IF 4 4区 医学 Q3 CELL BIOLOGY Pub Date : 2023-08-28 DOI: 10.1111/imcb.12680
Matthew J Witney, Anthony W Purcell, David C Tscharke

In this article, we discuss the recent observation by Augusto et al. made using a novel mobile phone application-based COVID-19 Citizen Science Study that an HLA genetic variant, HLA-B*15:01, is associated with asymptomatic SARS-CoV-2 infection. To explain this association, Augusto et al. describe a cross-reactive memory CD8+ T-cell response in HLA-B*15:01+ SARS-CoV-2 unexposed individuals that retains high avidity for two structurally conserved epitopes found in SARS-CoV-2 and seasonal coronavirus strains. These observations provide an insight into potential molecular determinants that facilitate rapid, early clearance of virus.

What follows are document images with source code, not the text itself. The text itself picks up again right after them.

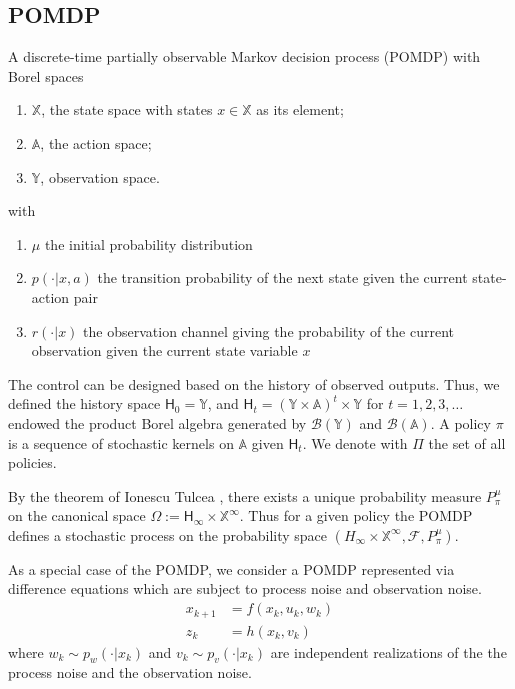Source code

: \documentclass[conference]{IEEEtran}
\newcommand{\X}{{\mathbb{X}}}
\newcommand{\Y}{{\mathbb{Y}}}
\newcommand{\U}{{\mathbb{A}}}
\newcommand{\Hist}{{\mathsf{H}}}
\renewcommand{\P}{P}
\begin{document}
\subsection{POMDP}\label{sec:POMDP}
\begin{definition} \label{def:MDP}
A discrete-time partially observable Markov decision process (POMDP) with Borel spaces
\begin{enumerate}
	\item $\X$, the state space with states $x\in\X$ as its element;
	\item $\U$, the action space;
	\item $\Y$, observation space.
\end{enumerate}
with 
\begin{enumerate}
\item $\mu$ the initial probability distribution
\item $p(\cdot|x,a)$ the transition probability of the next state given the current state-action pair
\item $r(\cdot|x)$ the observation channel giving the probability of the current observation given the current state variable $x$	
\end{enumerate}


\end{definition} 

The control can be designed based on the history of observed outputs. Thus, we defined the history space $\Hist_0=\Y$, and $\Hist_t=(\Y\times \U)^t\times \Y$ for $t=1,2,3,\ldots$ endowed the product Borel algebra generated by $\mathcal B (\Y)$ and $\mathcal B(\U)$.
A policy $\pi$ is a sequence of stochastic kernels on $\U$ given $\Hist_t$. 
We denote with $\Pi$ the set of all policies.



By the theorem of Ionescu Tulcea \cite{hll1996}, there exists a unique probability measure $\P_\pi^\mu$ on the canonical space $\Omega:=\Hist_\infty\times\X^\infty$. Thus for a given policy the POMDP defines a stochastic process on the probability space  
 $(H_\infty\times \X^\infty,\mathcal F,\P_\pi^\mu)$.

As a special case of the POMDP, we consider a POMDP represented via difference equations which are subject to process noise and observation noise.
\begin{align*}
x_{k+1}&=f(x_k,u_k,w_k)\\
z_k&=h(x_k,v_k)
\end{align*}
where $w_k\sim p_w(\cdot|x_k)$ and $v_k\sim p_v(\cdot|x_k)$ are independent realizations of the the process noise and the observation noise.
\end{document}
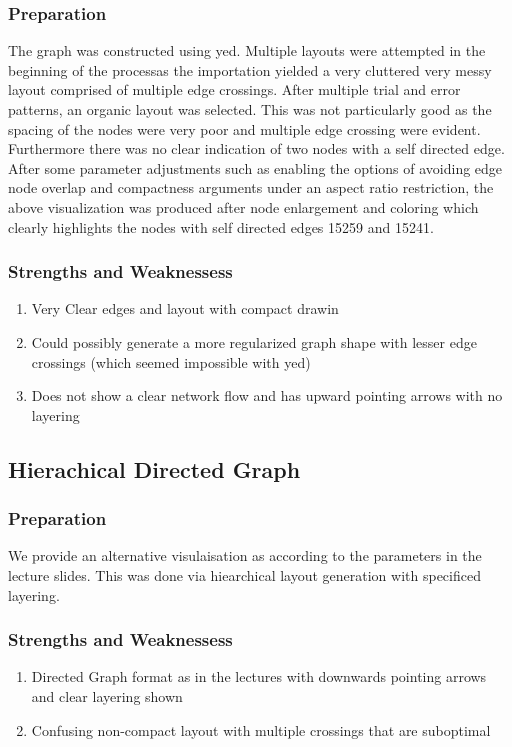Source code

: \documentclass[twoside]{article}
\theoremstyle{definition}
\theoremstyle{definition}
\begin{document}
\subsubsection{Preparation}
The graph was constructed using yed. Multiple layouts were attempted in the beginning of the processas the importation yielded a very cluttered very messy layout comprised of multiple edge crossings.  After multiple trial and error patterns, an organic layout was selected. This was not particularly good as the spacing of the nodes were very poor and multiple edge crossing were evident. Furthermore there was no clear indication of two nodes with a self directed edge. After some parameter adjustments such as enabling the options of avoiding edge node overlap and compactness arguments under an aspect ratio restriction, the above visualization was produced after node enlargement and coloring  which clearly highlights the nodes with self directed edges 15259 and 15241.

\subsubsection{Strengths and Weaknessess}
\begin{enumerate}
	\item Very Clear edges and layout with compact drawin
	\item Could possibly generate a more regularized graph shape with lesser edge crossings (which seemed impossible with yed) 
	\item  Does not show a clear network flow and has upward pointing arrows with no layering
\end{enumerate}

\subsection{Hierachical Directed Graph}
\subsubsection{Preparation}
We provide an alternative visulaisation as according to the parameters in the lecture slides. This was done via hiearchical layout generation with specificed layering. 
\subsubsection{Strengths and Weaknessess}
\begin{enumerate}
	\item Directed Graph format as in the lectures with downwards pointing arrows and clear layering shown 
	\item Confusing non-compact layout with multiple crossings that are suboptimal
\end{enumerate}
\end{document}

在这篇文章中,我们讨论了Augusto等人最近的观察结果。使用一项基于新型手机应用程序的新冠肺炎公民科学研究得出,HLA基因变体HLA-B*15:01与无症状的SARS-CoV-2感染有关。为了解释这种关联,Augusto等人。描述了HLA-B*15:01+SARS-CoV-2未暴露个体中的交叉反应性记忆CD8+T细胞应答,其对在严重急性呼吸系统综合征冠状病毒2型和季节性冠状病毒株中发现的两个结构保守的表位保持高亲和力。这些观察结果提供了对促进病毒快速、早期清除的潜在分子决定因素的深入了解。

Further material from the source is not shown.